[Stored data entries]
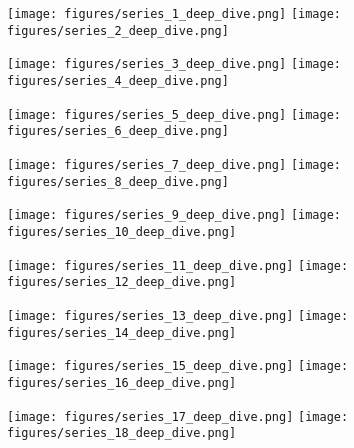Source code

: \documentclass[10pt,letterpaper]{article}
\begin{document}
\begin{figure}[!h]
\centering
\texttt{[image: figures/series\_1\_deep\_dive.png]}
\texttt{[image: figures/series\_2\_deep\_dive.png]}
\end{figure}
\FloatBarrier
\clearpage

\begin{figure}[!h]
\centering
\texttt{[image: figures/series\_3\_deep\_dive.png]}
\texttt{[image: figures/series\_4\_deep\_dive.png]}
\end{figure}
\FloatBarrier
\clearpage

\begin{figure}[!h]
\centering
\texttt{[image: figures/series\_5\_deep\_dive.png]}
\texttt{[image: figures/series\_6\_deep\_dive.png]}
\end{figure}
\FloatBarrier
\clearpage

\begin{figure}[!h]
\centering
\texttt{[image: figures/series\_7\_deep\_dive.png]}
\texttt{[image: figures/series\_8\_deep\_dive.png]}
\end{figure}
\FloatBarrier
\clearpage

\begin{figure}[!h]
\centering
\texttt{[image: figures/series\_9\_deep\_dive.png]}
\texttt{[image: figures/series\_10\_deep\_dive.png]}
\end{figure}
\FloatBarrier
\clearpage

\begin{figure}[!h]
\centering
\texttt{[image: figures/series\_11\_deep\_dive.png]}
\texttt{[image: figures/series\_12\_deep\_dive.png]}
\end{figure}
\FloatBarrier
\clearpage

\begin{figure}[!h]
\centering
\texttt{[image: figures/series\_13\_deep\_dive.png]}
\texttt{[image: figures/series\_14\_deep\_dive.png]}
\end{figure}
\FloatBarrier
\clearpage

\begin{figure}[!h]
\centering
\texttt{[image: figures/series\_15\_deep\_dive.png]}
\texttt{[image: figures/series\_16\_deep\_dive.png]}
\end{figure}
\FloatBarrier
\clearpage

\begin{figure}[!h]
\centering
\texttt{[image: figures/series\_17\_deep\_dive.png]}
\texttt{[image: figures/series\_18\_deep\_dive.png]}
\end{figure}
\FloatBarrier
\clearpage
\end{document}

◆ **Problem statement**: All of the data above needs to be given again exactly. Leave out each image.

◆ **Written answer**:
Source code

: \documentclass[10pt,letterpaper]{article}
\begin{document}
\begin{figure}[!h]
\centering
\texttt{[image: figures/series\_1\_deep\_dive.png]}
\texttt{[image: figures/series\_2\_deep\_dive.png]}
\end{figure}
\FloatBarrier
\clearpage

\begin{figure}[!h]
\centering
\texttt{[image: figures/series\_3\_deep\_dive.png]}
\texttt{[image: figures/series\_4\_deep\_dive.png]}
\end{figure}
\FloatBarrier
\clearpage

\begin{figure}[!h]
\centering
\texttt{[image: figures/series\_5\_deep\_dive.png]}
\texttt{[image: figures/series\_6\_deep\_dive.png]}
\end{figure}
\FloatBarrier
\clearpage

\begin{figure}[!h]
\centering
\texttt{[image: figures/series\_7\_deep\_dive.png]}
\texttt{[image: figures/series\_8\_deep\_dive.png]}
\end{figure}
\FloatBarrier
\clearpage

\begin{figure}[!h]
\centering
\texttt{[image: figures/series\_9\_deep\_dive.png]}
\texttt{[image: figures/series\_10\_deep\_dive.png]}
\end{figure}
\FloatBarrier
\clearpage

\begin{figure}[!h]
\centering
\texttt{[image: figures/series\_11\_deep\_dive.png]}
\texttt{[image: figures/series\_12\_deep\_dive.png]}
\end{figure}
\FloatBarrier
\clearpage

\begin{figure}[!h]
\centering
\texttt{[image: figures/series\_13\_deep\_dive.png]}
\texttt{[image: figures/series\_14\_deep\_dive.png]}
\end{figure}
\FloatBarrier
\clearpage

\begin{figure}[!h]
\centering
\texttt{[image: figures/series\_15\_deep\_dive.png]}
\texttt{[image: figures/series\_16\_deep\_dive.png]}
\end{figure}
\FloatBarrier
\clearpage

\begin{figure}[!h]
\centering
\texttt{[image: figures/series\_17\_deep\_dive.png]}
\texttt{[image: figures/series\_18\_deep\_dive.png]}
\end{figure}
\FloatBarrier
\clearpage
\end{document}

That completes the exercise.